Peterson also said officers wearing cameras were less likely to conduct so-called “subject stops,” which include stopping pedestrians or other people not in vehicles.

But Peterson said the cameras had no effect on whether officers engaged in the use of force, perhaps because use of force incidents by Milwaukee police had already been going down in recent years due to a change in department policy.

“If they’re already using restraint and following policy, simply giving them a camera — all that’s going to do is justify that use of force incident — it’s not necessarily going to change behaviors. That could be one explanation for what we’re seeing,” Peterson said.

Peterson presented the research Thursday evening to the Milwaukee Fire and Police Commission, where Milwaukee Police Department body camera administrator Doug Warrick praised the report.

“What this shows is our department, for the most part, is doing the right thing. Using the appropriate amount of force in most cases,” he said. “I think it leads to how well we’re being trained. I think it also says a lot for the supervision, as well.”

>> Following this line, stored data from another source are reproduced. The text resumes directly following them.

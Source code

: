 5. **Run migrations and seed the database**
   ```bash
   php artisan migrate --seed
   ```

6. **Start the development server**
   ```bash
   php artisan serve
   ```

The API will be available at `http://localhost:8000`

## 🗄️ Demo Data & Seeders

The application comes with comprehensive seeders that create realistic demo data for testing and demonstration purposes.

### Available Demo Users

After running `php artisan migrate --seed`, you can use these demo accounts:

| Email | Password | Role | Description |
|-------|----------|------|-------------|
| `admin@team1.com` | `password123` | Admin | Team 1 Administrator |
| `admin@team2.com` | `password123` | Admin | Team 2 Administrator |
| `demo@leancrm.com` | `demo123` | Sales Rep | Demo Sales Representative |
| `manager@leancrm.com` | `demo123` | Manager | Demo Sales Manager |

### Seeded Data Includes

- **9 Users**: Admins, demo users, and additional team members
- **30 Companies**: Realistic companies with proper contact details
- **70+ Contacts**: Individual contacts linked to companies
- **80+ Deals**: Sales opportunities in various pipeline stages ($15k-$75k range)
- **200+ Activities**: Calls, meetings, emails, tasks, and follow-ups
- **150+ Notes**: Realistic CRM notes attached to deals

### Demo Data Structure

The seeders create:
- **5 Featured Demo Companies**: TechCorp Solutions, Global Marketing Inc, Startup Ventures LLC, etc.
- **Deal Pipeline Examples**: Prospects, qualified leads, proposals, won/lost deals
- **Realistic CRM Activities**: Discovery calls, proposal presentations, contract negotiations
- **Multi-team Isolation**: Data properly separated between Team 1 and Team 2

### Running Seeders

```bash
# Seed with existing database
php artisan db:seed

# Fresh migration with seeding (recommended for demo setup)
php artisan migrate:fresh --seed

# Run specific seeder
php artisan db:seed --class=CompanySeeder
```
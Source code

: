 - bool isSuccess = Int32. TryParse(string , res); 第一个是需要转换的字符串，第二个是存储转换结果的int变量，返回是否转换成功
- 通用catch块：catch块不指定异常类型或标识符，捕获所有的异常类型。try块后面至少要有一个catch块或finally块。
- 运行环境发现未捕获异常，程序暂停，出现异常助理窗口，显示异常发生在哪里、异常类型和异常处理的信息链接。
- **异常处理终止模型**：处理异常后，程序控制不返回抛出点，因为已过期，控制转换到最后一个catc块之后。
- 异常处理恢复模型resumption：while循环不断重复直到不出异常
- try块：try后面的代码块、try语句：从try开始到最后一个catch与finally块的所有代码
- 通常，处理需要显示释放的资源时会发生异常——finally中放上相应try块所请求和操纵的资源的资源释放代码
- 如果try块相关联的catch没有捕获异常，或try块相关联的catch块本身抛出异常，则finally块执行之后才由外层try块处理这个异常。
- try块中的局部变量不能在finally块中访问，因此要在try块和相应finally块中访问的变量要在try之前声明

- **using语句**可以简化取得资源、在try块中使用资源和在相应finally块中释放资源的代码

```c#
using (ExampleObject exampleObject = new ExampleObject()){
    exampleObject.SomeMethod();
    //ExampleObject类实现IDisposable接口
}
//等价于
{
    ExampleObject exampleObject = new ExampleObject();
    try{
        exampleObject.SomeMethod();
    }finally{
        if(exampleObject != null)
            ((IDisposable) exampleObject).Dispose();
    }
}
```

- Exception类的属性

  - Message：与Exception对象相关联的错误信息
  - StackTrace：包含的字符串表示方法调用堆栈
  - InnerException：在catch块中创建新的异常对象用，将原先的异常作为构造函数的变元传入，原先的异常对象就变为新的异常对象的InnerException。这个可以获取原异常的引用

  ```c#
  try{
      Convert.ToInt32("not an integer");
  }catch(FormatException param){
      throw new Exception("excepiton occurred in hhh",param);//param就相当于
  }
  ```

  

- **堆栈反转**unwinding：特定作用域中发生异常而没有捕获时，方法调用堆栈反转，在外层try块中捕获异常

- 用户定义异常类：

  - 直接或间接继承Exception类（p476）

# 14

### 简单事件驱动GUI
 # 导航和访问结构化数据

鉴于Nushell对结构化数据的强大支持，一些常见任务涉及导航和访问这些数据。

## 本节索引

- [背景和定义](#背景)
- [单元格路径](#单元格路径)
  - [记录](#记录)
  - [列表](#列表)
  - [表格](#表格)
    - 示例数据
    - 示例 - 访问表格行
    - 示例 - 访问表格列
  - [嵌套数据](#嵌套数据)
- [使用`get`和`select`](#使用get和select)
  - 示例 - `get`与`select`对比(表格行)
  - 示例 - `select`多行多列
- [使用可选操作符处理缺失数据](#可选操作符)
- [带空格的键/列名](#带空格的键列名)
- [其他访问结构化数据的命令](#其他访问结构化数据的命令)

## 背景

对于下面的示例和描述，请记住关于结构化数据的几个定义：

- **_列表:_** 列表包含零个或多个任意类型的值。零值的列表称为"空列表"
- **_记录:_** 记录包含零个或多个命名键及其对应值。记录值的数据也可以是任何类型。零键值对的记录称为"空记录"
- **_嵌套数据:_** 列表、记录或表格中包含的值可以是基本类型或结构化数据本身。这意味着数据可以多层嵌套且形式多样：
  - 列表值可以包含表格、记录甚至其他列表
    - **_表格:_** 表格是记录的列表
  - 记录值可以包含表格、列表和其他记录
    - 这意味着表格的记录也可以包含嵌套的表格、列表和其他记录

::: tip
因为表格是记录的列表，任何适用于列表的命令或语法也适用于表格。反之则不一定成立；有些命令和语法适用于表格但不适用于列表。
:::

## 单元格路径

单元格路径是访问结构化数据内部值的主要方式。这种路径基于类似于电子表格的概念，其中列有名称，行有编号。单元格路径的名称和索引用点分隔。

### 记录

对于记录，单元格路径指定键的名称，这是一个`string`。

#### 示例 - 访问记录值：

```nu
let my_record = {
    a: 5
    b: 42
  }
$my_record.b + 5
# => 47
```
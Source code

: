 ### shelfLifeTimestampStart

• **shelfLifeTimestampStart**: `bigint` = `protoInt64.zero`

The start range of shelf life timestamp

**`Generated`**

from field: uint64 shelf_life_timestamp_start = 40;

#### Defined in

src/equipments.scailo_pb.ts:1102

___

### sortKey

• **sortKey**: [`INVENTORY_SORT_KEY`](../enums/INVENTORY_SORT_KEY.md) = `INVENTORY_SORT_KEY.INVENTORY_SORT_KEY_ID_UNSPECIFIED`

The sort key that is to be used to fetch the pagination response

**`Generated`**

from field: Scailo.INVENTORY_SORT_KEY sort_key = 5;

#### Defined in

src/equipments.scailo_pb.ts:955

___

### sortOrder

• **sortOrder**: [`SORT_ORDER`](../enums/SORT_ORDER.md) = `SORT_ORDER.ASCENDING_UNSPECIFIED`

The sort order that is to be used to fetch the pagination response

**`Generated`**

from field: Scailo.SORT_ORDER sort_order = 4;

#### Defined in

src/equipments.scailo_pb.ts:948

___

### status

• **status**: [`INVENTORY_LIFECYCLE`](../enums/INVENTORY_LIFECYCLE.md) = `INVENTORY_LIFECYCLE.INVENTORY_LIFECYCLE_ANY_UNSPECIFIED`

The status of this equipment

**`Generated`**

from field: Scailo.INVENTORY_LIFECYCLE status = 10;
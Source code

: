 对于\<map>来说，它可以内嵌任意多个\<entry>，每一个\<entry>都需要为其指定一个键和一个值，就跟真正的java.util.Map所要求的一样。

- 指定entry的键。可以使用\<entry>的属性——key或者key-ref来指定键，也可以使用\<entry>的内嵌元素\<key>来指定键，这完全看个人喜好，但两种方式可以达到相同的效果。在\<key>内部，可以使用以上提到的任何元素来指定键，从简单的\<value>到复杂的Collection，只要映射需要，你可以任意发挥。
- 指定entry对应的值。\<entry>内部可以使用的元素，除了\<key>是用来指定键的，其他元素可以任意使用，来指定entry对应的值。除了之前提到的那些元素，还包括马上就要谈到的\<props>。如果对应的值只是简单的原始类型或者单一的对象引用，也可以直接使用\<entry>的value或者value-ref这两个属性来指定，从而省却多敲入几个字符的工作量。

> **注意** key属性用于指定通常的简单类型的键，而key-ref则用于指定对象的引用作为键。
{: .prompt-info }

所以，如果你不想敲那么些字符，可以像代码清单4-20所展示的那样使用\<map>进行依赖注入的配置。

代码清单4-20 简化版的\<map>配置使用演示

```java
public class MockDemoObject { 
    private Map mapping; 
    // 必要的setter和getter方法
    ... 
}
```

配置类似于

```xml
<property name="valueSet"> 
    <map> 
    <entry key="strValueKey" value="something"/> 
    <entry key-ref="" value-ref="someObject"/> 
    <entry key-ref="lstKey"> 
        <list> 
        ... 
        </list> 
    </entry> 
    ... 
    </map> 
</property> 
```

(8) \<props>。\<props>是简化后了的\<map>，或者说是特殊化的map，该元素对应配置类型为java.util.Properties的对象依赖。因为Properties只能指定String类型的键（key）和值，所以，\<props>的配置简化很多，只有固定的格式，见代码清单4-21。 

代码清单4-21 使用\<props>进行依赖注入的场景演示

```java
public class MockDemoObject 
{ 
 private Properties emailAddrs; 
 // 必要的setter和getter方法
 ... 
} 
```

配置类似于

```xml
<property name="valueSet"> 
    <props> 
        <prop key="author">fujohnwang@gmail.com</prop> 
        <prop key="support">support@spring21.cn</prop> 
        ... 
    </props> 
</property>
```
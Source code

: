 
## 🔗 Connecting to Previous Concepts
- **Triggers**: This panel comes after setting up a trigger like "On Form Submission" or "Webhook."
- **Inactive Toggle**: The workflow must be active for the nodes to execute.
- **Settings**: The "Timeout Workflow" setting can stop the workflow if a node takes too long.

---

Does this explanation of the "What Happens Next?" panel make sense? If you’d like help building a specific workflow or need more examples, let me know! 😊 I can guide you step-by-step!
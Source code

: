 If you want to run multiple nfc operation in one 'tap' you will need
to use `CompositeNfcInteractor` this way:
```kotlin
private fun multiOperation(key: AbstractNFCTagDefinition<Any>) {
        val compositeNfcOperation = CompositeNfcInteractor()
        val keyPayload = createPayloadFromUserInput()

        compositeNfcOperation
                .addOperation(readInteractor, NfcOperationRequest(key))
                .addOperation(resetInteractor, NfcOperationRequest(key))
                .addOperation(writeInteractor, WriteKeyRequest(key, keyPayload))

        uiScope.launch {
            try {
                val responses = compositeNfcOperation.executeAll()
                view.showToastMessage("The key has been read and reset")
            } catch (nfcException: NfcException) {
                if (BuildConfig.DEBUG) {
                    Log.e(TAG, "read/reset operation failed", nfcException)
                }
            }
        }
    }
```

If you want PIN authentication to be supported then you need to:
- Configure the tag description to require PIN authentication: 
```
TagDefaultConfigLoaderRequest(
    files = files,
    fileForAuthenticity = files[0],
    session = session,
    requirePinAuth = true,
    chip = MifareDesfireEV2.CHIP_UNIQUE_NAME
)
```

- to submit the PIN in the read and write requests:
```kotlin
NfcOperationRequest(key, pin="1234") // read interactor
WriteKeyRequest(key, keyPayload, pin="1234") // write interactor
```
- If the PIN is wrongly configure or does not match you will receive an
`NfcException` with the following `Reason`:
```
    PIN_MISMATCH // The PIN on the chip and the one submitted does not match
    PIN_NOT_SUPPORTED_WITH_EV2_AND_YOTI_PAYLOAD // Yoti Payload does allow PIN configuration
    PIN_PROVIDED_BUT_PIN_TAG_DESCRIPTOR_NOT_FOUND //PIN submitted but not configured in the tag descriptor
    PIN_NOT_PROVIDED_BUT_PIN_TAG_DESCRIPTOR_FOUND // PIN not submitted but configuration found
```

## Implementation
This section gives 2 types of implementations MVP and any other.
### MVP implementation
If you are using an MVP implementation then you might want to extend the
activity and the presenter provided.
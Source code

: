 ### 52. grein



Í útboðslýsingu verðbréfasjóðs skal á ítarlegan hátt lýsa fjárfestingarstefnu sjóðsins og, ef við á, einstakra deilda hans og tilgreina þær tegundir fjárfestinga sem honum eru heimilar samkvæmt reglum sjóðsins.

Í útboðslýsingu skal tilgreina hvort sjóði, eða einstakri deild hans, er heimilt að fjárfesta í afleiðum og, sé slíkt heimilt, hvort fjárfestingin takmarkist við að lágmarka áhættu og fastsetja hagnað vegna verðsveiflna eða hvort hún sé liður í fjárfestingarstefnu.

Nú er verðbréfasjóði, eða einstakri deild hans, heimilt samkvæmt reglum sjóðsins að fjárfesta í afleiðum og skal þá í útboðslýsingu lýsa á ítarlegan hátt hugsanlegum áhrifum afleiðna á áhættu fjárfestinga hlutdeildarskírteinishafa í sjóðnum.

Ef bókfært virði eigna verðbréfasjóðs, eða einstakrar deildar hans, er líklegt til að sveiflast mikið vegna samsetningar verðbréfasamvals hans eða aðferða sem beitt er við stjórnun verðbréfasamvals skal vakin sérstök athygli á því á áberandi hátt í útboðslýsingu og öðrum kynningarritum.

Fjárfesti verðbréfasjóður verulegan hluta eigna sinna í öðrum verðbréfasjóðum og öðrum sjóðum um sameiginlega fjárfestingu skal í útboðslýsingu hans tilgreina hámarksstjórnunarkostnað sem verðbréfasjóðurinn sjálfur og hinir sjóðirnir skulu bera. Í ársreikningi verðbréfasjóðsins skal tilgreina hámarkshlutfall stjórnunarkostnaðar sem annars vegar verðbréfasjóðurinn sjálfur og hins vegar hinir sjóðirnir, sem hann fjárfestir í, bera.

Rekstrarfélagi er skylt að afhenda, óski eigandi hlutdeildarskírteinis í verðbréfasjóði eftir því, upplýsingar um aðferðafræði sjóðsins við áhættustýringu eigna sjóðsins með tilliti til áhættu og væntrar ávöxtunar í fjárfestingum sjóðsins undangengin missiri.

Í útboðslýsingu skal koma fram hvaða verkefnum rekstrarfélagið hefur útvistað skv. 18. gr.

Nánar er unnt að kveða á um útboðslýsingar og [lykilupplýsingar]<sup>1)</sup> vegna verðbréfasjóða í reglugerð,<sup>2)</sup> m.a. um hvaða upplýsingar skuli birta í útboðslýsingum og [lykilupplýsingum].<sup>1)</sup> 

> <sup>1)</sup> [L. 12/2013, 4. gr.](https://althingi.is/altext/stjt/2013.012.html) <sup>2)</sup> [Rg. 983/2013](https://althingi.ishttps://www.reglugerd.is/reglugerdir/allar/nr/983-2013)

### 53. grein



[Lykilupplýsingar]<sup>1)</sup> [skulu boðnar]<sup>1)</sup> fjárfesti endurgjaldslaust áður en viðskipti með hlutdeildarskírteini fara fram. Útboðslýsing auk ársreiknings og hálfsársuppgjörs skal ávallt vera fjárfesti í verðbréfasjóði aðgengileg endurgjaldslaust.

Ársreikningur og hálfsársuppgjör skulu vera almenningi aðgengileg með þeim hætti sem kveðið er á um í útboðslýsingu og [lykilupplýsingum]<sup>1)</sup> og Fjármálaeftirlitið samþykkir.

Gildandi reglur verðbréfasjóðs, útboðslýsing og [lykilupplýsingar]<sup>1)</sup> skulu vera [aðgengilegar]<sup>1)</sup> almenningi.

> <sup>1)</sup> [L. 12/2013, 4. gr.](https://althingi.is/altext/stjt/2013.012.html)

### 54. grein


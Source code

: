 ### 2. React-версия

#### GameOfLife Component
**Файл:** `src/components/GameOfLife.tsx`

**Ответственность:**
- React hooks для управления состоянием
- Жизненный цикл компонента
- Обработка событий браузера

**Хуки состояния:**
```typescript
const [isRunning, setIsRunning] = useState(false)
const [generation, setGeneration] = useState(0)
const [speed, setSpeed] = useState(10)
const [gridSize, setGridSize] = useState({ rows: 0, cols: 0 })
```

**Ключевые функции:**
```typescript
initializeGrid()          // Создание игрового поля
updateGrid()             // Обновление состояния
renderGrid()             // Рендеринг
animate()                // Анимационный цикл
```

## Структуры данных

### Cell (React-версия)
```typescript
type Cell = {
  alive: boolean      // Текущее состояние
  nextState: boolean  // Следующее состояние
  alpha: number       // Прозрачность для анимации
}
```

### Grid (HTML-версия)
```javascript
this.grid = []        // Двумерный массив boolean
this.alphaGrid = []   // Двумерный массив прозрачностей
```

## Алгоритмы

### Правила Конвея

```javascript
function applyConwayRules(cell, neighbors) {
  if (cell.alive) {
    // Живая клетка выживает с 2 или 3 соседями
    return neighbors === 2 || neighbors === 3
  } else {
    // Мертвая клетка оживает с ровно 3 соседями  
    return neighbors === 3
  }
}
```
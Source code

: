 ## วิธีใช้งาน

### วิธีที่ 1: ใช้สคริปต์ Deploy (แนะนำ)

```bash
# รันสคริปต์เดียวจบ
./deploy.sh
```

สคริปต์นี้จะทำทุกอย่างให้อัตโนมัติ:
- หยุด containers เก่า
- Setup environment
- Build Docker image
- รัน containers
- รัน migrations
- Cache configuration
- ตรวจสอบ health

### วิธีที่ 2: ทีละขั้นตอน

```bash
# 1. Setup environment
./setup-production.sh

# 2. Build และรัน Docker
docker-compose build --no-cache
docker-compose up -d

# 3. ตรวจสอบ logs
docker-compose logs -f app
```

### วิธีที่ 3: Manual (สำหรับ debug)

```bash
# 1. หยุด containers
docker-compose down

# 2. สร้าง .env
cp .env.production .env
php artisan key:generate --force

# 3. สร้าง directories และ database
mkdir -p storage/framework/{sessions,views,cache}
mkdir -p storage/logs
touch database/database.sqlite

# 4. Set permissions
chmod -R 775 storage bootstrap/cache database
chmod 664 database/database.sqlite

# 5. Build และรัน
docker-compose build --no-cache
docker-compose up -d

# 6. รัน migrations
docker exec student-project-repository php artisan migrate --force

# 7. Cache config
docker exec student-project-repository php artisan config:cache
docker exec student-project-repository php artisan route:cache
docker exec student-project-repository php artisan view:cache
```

Steven DeVougas, chairman of the Milwaukee Fire and Police Commission, said he’s pleased with parts of the body camera report, but said he’d like to see the use of force go down. DeVougas said another study shows there’s a switch taking place.

“We just recently had our use of force report issued in 2017 and we saw there was an over-reliance on Tasers. People stopped using their firearms but they started using Tasers. So hopefully, we keep de-escalating force and only use force as a last resort,” DeVougas said.

Cynthia Greenwood of the Coalition for Justice told the commission that police use of force remains a problem at several departments in the metropolitan area.

Editor’s note: This story was updated at 9 p.m. Thursday, May 17, 2018 to include comments from the Milwaukee Fire and Police Commission meeting.